**Records provided**
>>

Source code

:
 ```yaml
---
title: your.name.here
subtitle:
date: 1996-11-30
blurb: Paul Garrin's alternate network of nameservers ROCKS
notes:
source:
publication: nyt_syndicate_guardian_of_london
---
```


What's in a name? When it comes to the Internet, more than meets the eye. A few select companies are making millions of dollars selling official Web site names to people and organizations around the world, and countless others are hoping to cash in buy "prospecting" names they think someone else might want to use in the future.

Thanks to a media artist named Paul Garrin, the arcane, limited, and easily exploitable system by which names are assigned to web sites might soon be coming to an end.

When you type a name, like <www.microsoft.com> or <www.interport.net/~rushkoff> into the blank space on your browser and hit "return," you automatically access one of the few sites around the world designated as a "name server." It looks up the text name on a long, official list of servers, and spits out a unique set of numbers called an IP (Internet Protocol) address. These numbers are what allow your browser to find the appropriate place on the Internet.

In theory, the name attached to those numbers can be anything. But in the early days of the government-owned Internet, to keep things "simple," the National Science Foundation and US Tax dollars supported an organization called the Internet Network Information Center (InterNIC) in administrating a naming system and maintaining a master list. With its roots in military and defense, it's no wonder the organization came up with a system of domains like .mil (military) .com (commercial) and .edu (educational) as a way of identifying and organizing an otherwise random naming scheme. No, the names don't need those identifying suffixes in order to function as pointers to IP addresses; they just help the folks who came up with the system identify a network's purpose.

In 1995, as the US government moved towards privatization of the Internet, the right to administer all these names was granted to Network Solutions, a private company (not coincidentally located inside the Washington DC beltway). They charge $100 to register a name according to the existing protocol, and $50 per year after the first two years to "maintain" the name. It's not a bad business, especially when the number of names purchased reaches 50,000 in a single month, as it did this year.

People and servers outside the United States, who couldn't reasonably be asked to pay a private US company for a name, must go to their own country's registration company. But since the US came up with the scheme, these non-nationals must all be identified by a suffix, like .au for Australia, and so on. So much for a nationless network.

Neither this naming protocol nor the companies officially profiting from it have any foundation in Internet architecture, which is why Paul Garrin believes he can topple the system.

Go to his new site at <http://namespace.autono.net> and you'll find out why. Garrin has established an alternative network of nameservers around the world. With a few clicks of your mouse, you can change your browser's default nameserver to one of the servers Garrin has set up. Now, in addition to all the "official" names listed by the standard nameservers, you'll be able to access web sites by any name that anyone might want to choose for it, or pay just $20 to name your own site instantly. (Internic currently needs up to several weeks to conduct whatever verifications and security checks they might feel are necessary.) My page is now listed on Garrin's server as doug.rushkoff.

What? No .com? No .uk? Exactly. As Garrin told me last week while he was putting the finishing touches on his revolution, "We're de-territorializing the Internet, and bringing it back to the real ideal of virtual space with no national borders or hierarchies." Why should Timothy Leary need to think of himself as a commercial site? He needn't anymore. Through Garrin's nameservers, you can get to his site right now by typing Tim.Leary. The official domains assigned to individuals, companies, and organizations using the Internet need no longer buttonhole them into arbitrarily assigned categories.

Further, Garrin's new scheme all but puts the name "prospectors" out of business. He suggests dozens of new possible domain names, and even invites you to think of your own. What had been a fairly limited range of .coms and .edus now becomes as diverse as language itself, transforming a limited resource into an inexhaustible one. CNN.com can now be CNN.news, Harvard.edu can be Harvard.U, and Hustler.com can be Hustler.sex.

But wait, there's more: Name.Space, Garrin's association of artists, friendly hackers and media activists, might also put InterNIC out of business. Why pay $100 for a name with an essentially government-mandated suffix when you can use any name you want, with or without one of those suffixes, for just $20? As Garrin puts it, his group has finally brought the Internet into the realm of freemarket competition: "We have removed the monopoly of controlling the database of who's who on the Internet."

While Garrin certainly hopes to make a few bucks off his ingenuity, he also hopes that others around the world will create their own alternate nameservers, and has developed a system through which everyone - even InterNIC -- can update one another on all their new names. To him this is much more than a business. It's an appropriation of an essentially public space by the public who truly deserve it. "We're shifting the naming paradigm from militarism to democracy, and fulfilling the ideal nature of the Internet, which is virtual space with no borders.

<<
>>

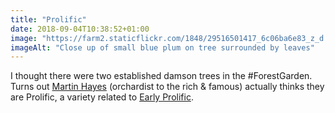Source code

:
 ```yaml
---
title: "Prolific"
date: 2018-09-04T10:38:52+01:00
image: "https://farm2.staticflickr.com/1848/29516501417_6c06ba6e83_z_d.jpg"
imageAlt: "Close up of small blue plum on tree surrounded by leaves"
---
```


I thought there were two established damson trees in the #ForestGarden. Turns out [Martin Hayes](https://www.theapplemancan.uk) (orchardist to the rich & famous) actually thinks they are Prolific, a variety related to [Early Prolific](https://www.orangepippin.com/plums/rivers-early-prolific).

<<

**Exercise**
Tally the lines in the records above that hold the word "assigned", and give only that number.

**Finished exercise**
2